### Task
Search the entries for the word "divisible". Copy every line that holds it.

---------- Data supplied ----------

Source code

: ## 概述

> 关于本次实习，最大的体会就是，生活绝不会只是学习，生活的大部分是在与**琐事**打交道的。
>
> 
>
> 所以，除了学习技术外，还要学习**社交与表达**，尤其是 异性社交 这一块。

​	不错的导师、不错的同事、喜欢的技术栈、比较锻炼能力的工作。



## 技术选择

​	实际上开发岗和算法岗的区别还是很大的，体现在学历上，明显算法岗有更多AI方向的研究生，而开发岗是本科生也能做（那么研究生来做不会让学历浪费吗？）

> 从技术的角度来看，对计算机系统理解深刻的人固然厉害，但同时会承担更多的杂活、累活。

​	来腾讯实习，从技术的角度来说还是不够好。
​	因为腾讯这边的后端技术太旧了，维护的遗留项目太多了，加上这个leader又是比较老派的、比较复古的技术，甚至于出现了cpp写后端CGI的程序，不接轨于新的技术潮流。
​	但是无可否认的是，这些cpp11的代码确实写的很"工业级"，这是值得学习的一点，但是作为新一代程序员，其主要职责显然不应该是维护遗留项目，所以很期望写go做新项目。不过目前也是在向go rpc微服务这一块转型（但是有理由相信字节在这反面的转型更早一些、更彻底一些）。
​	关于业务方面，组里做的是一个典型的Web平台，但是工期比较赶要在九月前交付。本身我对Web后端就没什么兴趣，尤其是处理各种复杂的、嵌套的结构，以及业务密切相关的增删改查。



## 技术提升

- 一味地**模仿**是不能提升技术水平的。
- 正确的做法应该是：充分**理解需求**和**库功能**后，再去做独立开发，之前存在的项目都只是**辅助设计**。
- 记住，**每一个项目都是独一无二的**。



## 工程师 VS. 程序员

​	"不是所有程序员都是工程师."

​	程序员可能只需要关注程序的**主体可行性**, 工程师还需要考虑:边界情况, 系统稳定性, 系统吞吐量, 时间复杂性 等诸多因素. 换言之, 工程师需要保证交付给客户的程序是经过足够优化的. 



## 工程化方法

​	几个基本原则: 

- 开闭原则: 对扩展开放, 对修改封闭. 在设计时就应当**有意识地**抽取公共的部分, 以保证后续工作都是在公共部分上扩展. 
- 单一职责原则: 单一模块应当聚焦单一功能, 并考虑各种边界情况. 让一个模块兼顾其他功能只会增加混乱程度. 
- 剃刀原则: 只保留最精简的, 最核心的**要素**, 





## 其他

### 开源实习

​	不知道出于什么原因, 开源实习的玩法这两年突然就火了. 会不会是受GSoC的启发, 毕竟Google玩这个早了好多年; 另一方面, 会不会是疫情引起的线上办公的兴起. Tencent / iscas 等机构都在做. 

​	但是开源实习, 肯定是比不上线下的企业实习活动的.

----------
---------- Data supplied ----------

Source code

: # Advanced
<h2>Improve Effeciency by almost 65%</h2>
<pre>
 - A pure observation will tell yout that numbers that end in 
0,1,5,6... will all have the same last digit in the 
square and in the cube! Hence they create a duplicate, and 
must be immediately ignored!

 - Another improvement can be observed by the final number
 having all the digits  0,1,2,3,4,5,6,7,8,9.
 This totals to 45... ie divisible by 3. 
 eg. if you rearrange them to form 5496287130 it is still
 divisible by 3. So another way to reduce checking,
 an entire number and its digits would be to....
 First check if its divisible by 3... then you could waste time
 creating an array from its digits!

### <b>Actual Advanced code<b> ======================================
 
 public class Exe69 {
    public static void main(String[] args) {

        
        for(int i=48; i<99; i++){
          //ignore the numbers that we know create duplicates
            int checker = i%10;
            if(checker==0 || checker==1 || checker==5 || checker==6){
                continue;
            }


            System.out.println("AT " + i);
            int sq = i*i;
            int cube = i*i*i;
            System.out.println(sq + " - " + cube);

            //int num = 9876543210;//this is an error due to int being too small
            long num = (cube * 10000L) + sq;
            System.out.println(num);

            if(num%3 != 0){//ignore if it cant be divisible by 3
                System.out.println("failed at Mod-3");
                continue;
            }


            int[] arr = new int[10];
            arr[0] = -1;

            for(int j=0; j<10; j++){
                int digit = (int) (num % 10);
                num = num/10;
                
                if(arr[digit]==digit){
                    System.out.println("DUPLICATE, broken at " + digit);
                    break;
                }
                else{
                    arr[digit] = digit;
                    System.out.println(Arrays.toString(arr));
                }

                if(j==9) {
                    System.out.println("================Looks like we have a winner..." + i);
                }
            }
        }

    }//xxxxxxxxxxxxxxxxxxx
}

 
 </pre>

----------

### Output of the task
 This totals to 45... ie divisible by 3. 
 divisible by 3. So another way to reduce checking,
 First check if its divisible by 3... then you could waste time
            if(num%3 != 0){//ignore if it cant be divisible by 3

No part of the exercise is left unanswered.